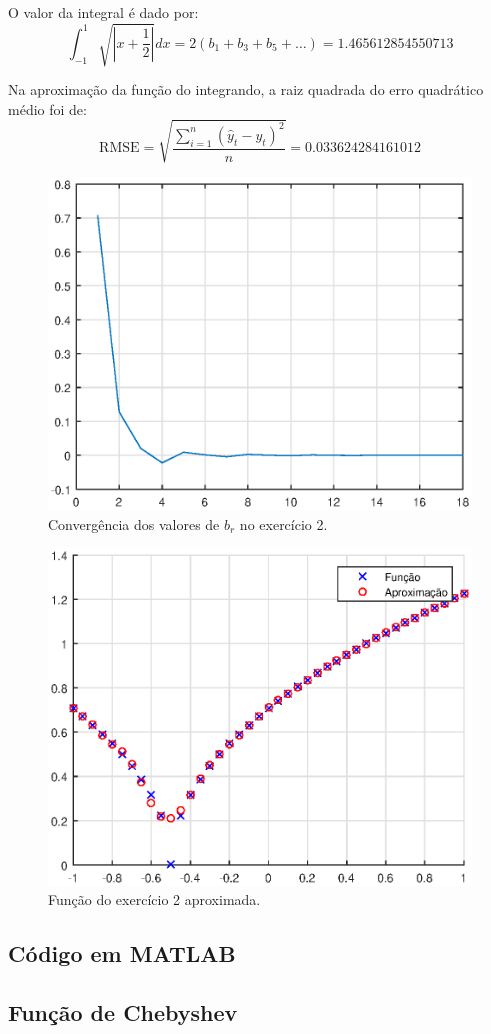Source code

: \documentclass[10pt,a4paper]{article}
\begin{document}
    O valor da integral é dado por:
    	\[\int_{-1}^1 \sqrt{\left|x+\frac{1}{2}\right|} dx = 2\left(b_1+b_3+b_5+\dots\right)=1.465612854550713\]
        
        Na aproximação da função do integrando, a raiz quadrada do erro quadrático médio foi de:
       \[\mbox{RMSE} = \sqrt{\frac{\sum_{i=1}^n\left(\hat{y}_t-y_t\right)^2}{n}} = 0.033624284161012\]
    
    \begin{figure}
    \centering
      \includegraphics[width=0.8\linewidth]{figures/f2.eps}
      \caption{Convergência dos valores de $b_r$ no exercício 2.}
      \label{fig:f2br}
	\end{figure}
    
    \begin{figure}
    \centering
      \includegraphics[width=0.8\linewidth]{figures/ap2.eps}
      \caption{Função do exercício 2 aproximada.}
      \label{fig:ap2br}
	\end{figure}
    
    \newpage
    \subsection{Código em MATLAB}
    
    \subsection{Função de Chebyshev}
    
    
\end{document}
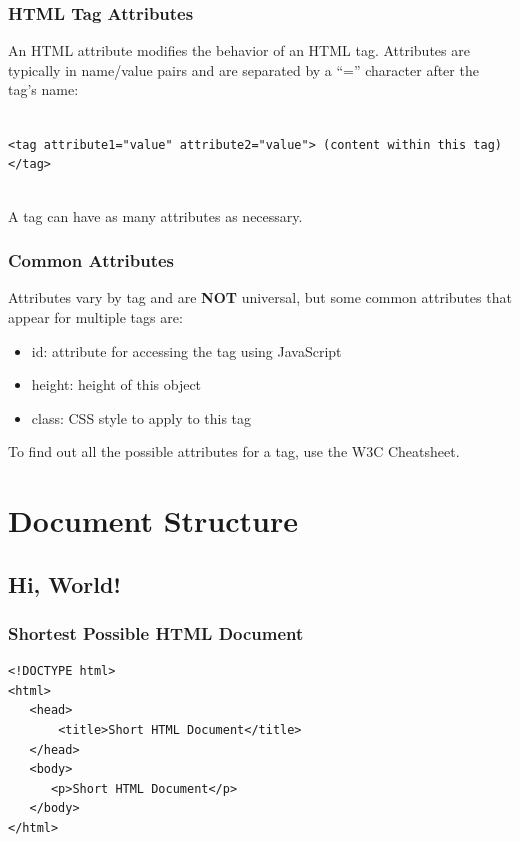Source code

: \documentclass[aspectratio=169]{beamer}
\begin{document}
\begin{frame}
\frametitle{HTML Tag Attributes}
An HTML attribute modifies the behavior of an HTML tag. Attributes are typically in name/value pairs and are separated by a ``='' character after the tag's name:

\pause
\mbox{}\\
\texttt{<tag attribute1="value" attribute2="value"> (content within this tag)</tag>}

\pause
\mbox{}\\
A tag can have as many attributes as necessary.
\end{frame}

\begin{frame}
\frametitle{Common Attributes}
Attributes vary by tag and are \textbf{NOT} universal, but some common attributes that appear for multiple tags are:
\begin{itemize}
	\item id: attribute for accessing the tag using JavaScript
	\item height: height of this object
	\item class: CSS style to apply to this tag
\end{itemize}
To find out all the possible attributes for a tag, use the W3C Cheatsheet. \cite{w3c}
\end{frame}

\section{Document Structure}
\subsection{Hi, World!}
\begin{frame}[fragile]
\frametitle{Shortest Possible HTML Document}
\begin{lstlisting}[caption=Shortest Possible HTML Document,label=code:html]
<!DOCTYPE html>
<html>
   <head>
       <title>Short HTML Document</title>
   </head>
   <body>
      <p>Short HTML Document</p>
   </body>
</html>
\end{lstlisting}
\end{frame}
\end{document}
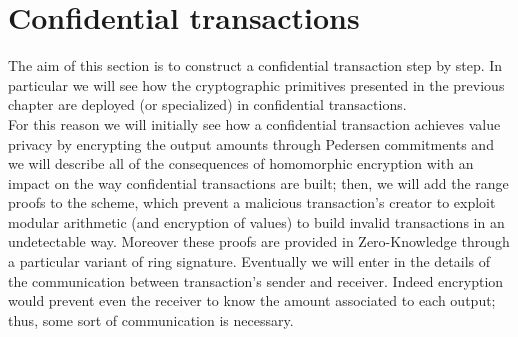 \chapter{Confidential transactions}
\label{chpr:CTs}
The aim of this section is to construct a confidential transaction step by step. In particular we will see how the cryptographic primitives presented in the previous chapter are deployed (or specialized) in confidential transactions.\\
For this reason we will initially see how a confidential transaction achieves value privacy by encrypting the output amounts through Pedersen commitments and we will describe all of the consequences of homomorphic encryption with an impact on the way confidential transactions are built; then, we will add the range proofs to the scheme, which prevent a malicious transaction's creator to exploit modular arithmetic (and encryption of values) to build invalid transactions in an undetectable way. Moreover these proofs are provided in Zero-Knowledge through a particular variant of ring signature. Eventually we will enter in the details of the communication between transaction's sender and receiver. Indeed encryption would prevent even the receiver to know the amount associated to each output; thus, some sort of communication is necessary.


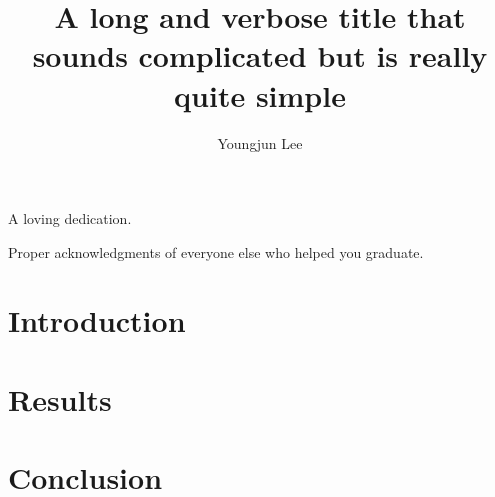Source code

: 




\title{A long and verbose title that sounds complicated but is really quite simple}
\author{Youngjun Lee}
\deanlinethree{}

\begin{frontmatter}
\maketitle

\copyrightpage

\tableofcontents

\listoffigures

\listoftables

\begin{abstract}

\end{abstract}

\begin{dedication}
\vspace*{\fill}
\begin{center}
A loving dedication.
\end{center}
\vspace*{\fill}
\end{dedication}

\begin{acknowledgements}
Proper acknowledgments of everyone else who helped you graduate.
\end{acknowledgements}

\end{frontmatter}

\chapter{Introduction}


\chapter{Results}


\chapter{Conclusion}



\nocite{*}

\singlespacing

\doublespacing


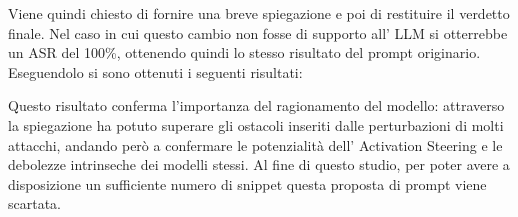 Viene quindi chiesto di fornire una breve spiegazione e poi di restituire il verdetto finale. Nel caso in cui questo cambio non fosse di supporto all' LLM si otterrebbe un ASR del 100\%, ottenendo quindi lo stesso risultato del prompt originario. 
Eseguendolo si sono ottenuti i seguenti risultati:

\begin{table}[H]
    \centering
    \vspace{0.2cm}
    \caption{Risultati dei modelli con prompt modificato.}
    \label{tab:risultati_attacchi_modificati}
\end{table}

Questo risultato conferma l'importanza del ragionamento del modello: attraverso la spiegazione ha potuto superare gli ostacoli inseriti dalle perturbazioni di molti attacchi, andando però a confermare le potenzialità dell' Activation Steering e le debolezze intrinseche dei modelli stessi.
Al fine di questo studio, per poter avere a disposizione un sufficiente numero di snippet questa proposta di prompt viene scartata.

____________________

* [Problem requirements]:
In the answer, please give only the lines from the line containing "Eseguendolo si sono" through the final line of the data, copied exactly.

* [Task answer]:
Eseguendolo si sono ottenuti i seguenti risultati:

\begin{table}[H]
    \centering
    \vspace{0.2cm}
    \caption{Risultati dei modelli con prompt modificato.}
    \label{tab:risultati_attacchi_modificati}
\end{table}

Questo risultato conferma l'importanza del ragionamento del modello: attraverso la spiegazione ha potuto superare gli ostacoli inseriti dalle perturbazioni di molti attacchi, andando però a confermare le potenzialità dell' Activation Steering e le debolezze intrinseche dei modelli stessi.
Al fine di questo studio, per poter avere a disposizione un sufficiente numero di snippet questa proposta di prompt viene scartata.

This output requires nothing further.